Your objective: Pictures do not belong in your copy. Repeat all the other data exactly.

Given records:
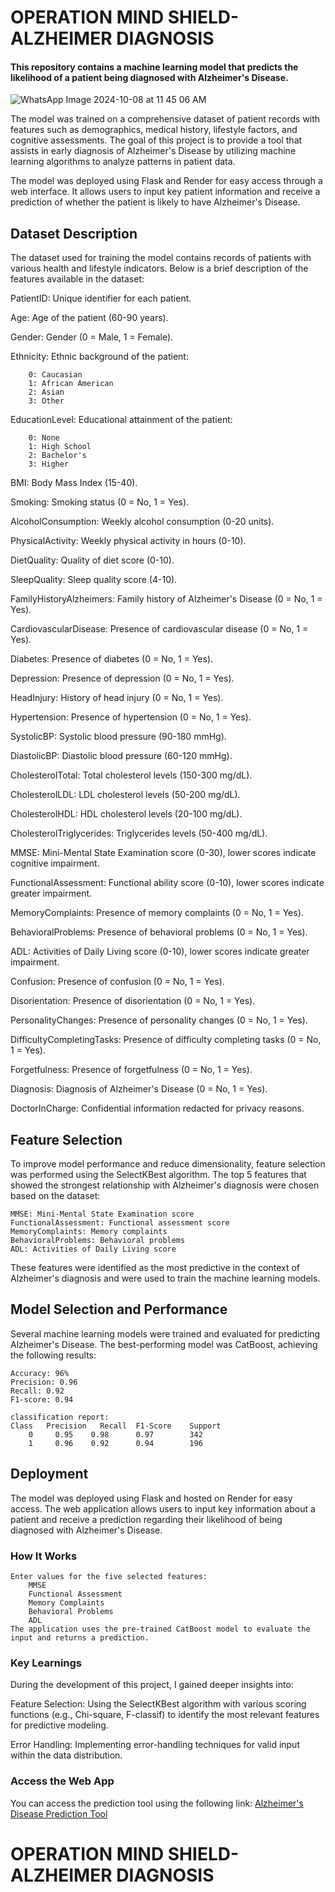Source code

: # OPERATION MIND SHIELD- ALZHEIMER DIAGNOSIS
#### This repository contains a machine learning model that predicts the likelihood of a patient being diagnosed with Alzheimer's Disease.


![WhatsApp Image 2024-10-08 at 11 45 06 AM](https://github.com/user-attachments/assets/c0f021b3-8f08-4dbd-a165-0c13a4b0a4f1)



The model was trained on a comprehensive dataset of patient records with features such as demographics, medical history, lifestyle factors, and cognitive assessments. The goal of this project is to provide a tool that assists in early diagnosis of Alzheimer's Disease by utilizing machine learning algorithms to analyze patterns in patient data.

The model was deployed using Flask and Render for easy access through a web interface. It allows users to input key patient information and receive a prediction of whether the patient is likely to have Alzheimer's Disease.

## Dataset Description

The dataset used for training the model contains records of patients with various health and lifestyle indicators. Below is a brief description of the features available in the dataset:

PatientID: Unique identifier for each patient.

Age: Age of the patient (60-90 years).

Gender: Gender (0 = Male, 1 = Female).

Ethnicity: Ethnic background of the patient:

        0: Caucasian
        1: African American
        2: Asian
        3: Other
        
EducationLevel: Educational attainment of the patient:

        0: None
        1: High School
        2: Bachelor's
        3: Higher
        
BMI: Body Mass Index (15-40).

Smoking: Smoking status (0 = No, 1 = Yes).

AlcoholConsumption: Weekly alcohol consumption (0-20 units).

PhysicalActivity: Weekly physical activity in hours (0-10).

DietQuality: Quality of diet score (0-10).

SleepQuality: Sleep quality score (4-10).

FamilyHistoryAlzheimers: Family history of Alzheimer's Disease (0 = No, 1 = Yes).

CardiovascularDisease: Presence of cardiovascular disease (0 = No, 1 = Yes).

Diabetes: Presence of diabetes (0 = No, 1 = Yes).

Depression: Presence of depression (0 = No, 1 = Yes).

HeadInjury: History of head injury (0 = No, 1 = Yes).

Hypertension: Presence of hypertension (0 = No, 1 = Yes).

SystolicBP: Systolic blood pressure (90-180 mmHg).

DiastolicBP: Diastolic blood pressure (60-120 mmHg).

CholesterolTotal: Total cholesterol levels (150-300 mg/dL).

CholesterolLDL: LDL cholesterol levels (50-200 mg/dL).

CholesterolHDL: HDL cholesterol levels (20-100 mg/dL).

CholesterolTriglycerides: Triglycerides levels (50-400 mg/dL).

MMSE: Mini-Mental State Examination score (0-30), lower scores indicate cognitive impairment.

FunctionalAssessment: Functional ability score (0-10), lower scores indicate greater impairment.

MemoryComplaints: Presence of memory complaints (0 = No, 1 = Yes).

BehavioralProblems: Presence of behavioral problems (0 = No, 1 = Yes).

ADL: Activities of Daily Living score (0-10), lower scores indicate greater impairment.

Confusion: Presence of confusion (0 = No, 1 = Yes).

Disorientation: Presence of disorientation (0 = No, 1 = Yes).

PersonalityChanges: Presence of personality changes (0 = No, 1 = Yes).

DifficultyCompletingTasks: Presence of difficulty completing tasks (0 = No, 1 = Yes).

Forgetfulness: Presence of forgetfulness (0 = No, 1 = Yes).

Diagnosis: Diagnosis of Alzheimer's Disease (0 = No, 1 = Yes).

DoctorInCharge: Confidential information redacted for privacy reasons.


## Feature Selection

To improve model performance and reduce dimensionality, feature selection was performed using the SelectKBest algorithm. The top 5 features that showed the strongest relationship with Alzheimer's diagnosis were chosen based on the dataset:

    MMSE: Mini-Mental State Examination score
    FunctionalAssessment: Functional assessment score
    MemoryComplaints: Memory complaints
    BehavioralProblems: Behavioral problems
    ADL: Activities of Daily Living score

These features were identified as the most predictive in the context of Alzheimer's diagnosis and were used to train the machine learning models.

## Model Selection and Performance

Several machine learning models were trained and evaluated for predicting Alzheimer's Disease. The best-performing model was CatBoost, achieving the following results:

    Accuracy: 96%
    Precision: 0.96
    Recall: 0.92
    F1-score: 0.94

    classification report:
    Class	Precision	Recall	F1-Score	Support
        0	  0.95	  0.98	    0.97	    342
        1	  0.96	  0.92	    0.94	    196


## Deployment

The model was deployed using Flask and hosted on Render for easy access. The web application allows users to input key information about a patient and receive a prediction regarding their likelihood of being diagnosed with Alzheimer's Disease.


### How It Works

    Enter values for the five selected features:
        MMSE
        Functional Assessment
        Memory Complaints
        Behavioral Problems
        ADL
    The application uses the pre-trained CatBoost model to evaluate the input and returns a prediction.

### Key Learnings

During the development of this project, I gained deeper insights into:

Feature Selection: Using the SelectKBest algorithm with various scoring functions (e.g., Chi-square, F-classif) to identify the most relevant features for predictive modeling.

Error Handling: Implementing error-handling techniques for valid input within the data distribution.

### Access the Web App

You can access the prediction tool using the following link: [Alzheimer's Disease Prediction Tool](https://alzheimer-diagnosis-u6xa.onrender.com/)




# OPERATION MIND SHIELD- ALZHEIMER DIAGNOSIS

Result for this task:
Source code

: # OPERATION MIND SHIELD- ALZHEIMER DIAGNOSIS
#### This repository contains a machine learning model that predicts the likelihood of a patient being diagnosed with Alzheimer's Disease.


![WhatsApp Image 2024-10-08 at 11 45 06 AM](https://github.com/user-attachments/assets/c0f021b3-8f08-4dbd-a165-0c13a4b0a4f1)



The model was trained on a comprehensive dataset of patient records with features such as demographics, medical history, lifestyle factors, and cognitive assessments. The goal of this project is to provide a tool that assists in early diagnosis of Alzheimer's Disease by utilizing machine learning algorithms to analyze patterns in patient data.

The model was deployed using Flask and Render for easy access through a web interface. It allows users to input key patient information and receive a prediction of whether the patient is likely to have Alzheimer's Disease.

## Dataset Description

The dataset used for training the model contains records of patients with various health and lifestyle indicators. Below is a brief description of the features available in the dataset:

PatientID: Unique identifier for each patient.

Age: Age of the patient (60-90 years).

Gender: Gender (0 = Male, 1 = Female).

Ethnicity: Ethnic background of the patient:

        0: Caucasian
        1: African American
        2: Asian
        3: Other
        
EducationLevel: Educational attainment of the patient:

        0: None
        1: High School
        2: Bachelor's
        3: Higher
        
BMI: Body Mass Index (15-40).

Smoking: Smoking status (0 = No, 1 = Yes).

AlcoholConsumption: Weekly alcohol consumption (0-20 units).

PhysicalActivity: Weekly physical activity in hours (0-10).

DietQuality: Quality of diet score (0-10).

SleepQuality: Sleep quality score (4-10).

FamilyHistoryAlzheimers: Family history of Alzheimer's Disease (0 = No, 1 = Yes).

CardiovascularDisease: Presence of cardiovascular disease (0 = No, 1 = Yes).

Diabetes: Presence of diabetes (0 = No, 1 = Yes).

Depression: Presence of depression (0 = No, 1 = Yes).

HeadInjury: History of head injury (0 = No, 1 = Yes).

Hypertension: Presence of hypertension (0 = No, 1 = Yes).

SystolicBP: Systolic blood pressure (90-180 mmHg).

DiastolicBP: Diastolic blood pressure (60-120 mmHg).

CholesterolTotal: Total cholesterol levels (150-300 mg/dL).

CholesterolLDL: LDL cholesterol levels (50-200 mg/dL).

CholesterolHDL: HDL cholesterol levels (20-100 mg/dL).

CholesterolTriglycerides: Triglycerides levels (50-400 mg/dL).

MMSE: Mini-Mental State Examination score (0-30), lower scores indicate cognitive impairment.

FunctionalAssessment: Functional ability score (0-10), lower scores indicate greater impairment.

MemoryComplaints: Presence of memory complaints (0 = No, 1 = Yes).

BehavioralProblems: Presence of behavioral problems (0 = No, 1 = Yes).

ADL: Activities of Daily Living score (0-10), lower scores indicate greater impairment.

Confusion: Presence of confusion (0 = No, 1 = Yes).

Disorientation: Presence of disorientation (0 = No, 1 = Yes).

PersonalityChanges: Presence of personality changes (0 = No, 1 = Yes).

DifficultyCompletingTasks: Presence of difficulty completing tasks (0 = No, 1 = Yes).

Forgetfulness: Presence of forgetfulness (0 = No, 1 = Yes).

Diagnosis: Diagnosis of Alzheimer's Disease (0 = No, 1 = Yes).

DoctorInCharge: Confidential information redacted for privacy reasons.


## Feature Selection

To improve model performance and reduce dimensionality, feature selection was performed using the SelectKBest algorithm. The top 5 features that showed the strongest relationship with Alzheimer's diagnosis were chosen based on the dataset:

    MMSE: Mini-Mental State Examination score
    FunctionalAssessment: Functional assessment score
    MemoryComplaints: Memory complaints
    BehavioralProblems: Behavioral problems
    ADL: Activities of Daily Living score

These features were identified as the most predictive in the context of Alzheimer's diagnosis and were used to train the machine learning models.

## Model Selection and Performance

Several machine learning models were trained and evaluated for predicting Alzheimer's Disease. The best-performing model was CatBoost, achieving the following results:

    Accuracy: 96%
    Precision: 0.96
    Recall: 0.92
    F1-score: 0.94

    classification report:
    Class	Precision	Recall	F1-Score	Support
        0	  0.95	  0.98	    0.97	    342
        1	  0.96	  0.92	    0.94	    196


## Deployment

The model was deployed using Flask and hosted on Render for easy access. The web application allows users to input key information about a patient and receive a prediction regarding their likelihood of being diagnosed with Alzheimer's Disease.


### How It Works

    Enter values for the five selected features:
        MMSE
        Functional Assessment
        Memory Complaints
        Behavioral Problems
        ADL
    The application uses the pre-trained CatBoost model to evaluate the input and returns a prediction.

### Key Learnings

During the development of this project, I gained deeper insights into:

Feature Selection: Using the SelectKBest algorithm with various scoring functions (e.g., Chi-square, F-classif) to identify the most relevant features for predictive modeling.

Error Handling: Implementing error-handling techniques for valid input within the data distribution.

### Access the Web App

You can access the prediction tool using the following link: [Alzheimer's Disease Prediction Tool](https://alzheimer-diagnosis-u6xa.onrender.com/)




# OPERATION MIND SHIELD- ALZHEIMER DIAGNOSIS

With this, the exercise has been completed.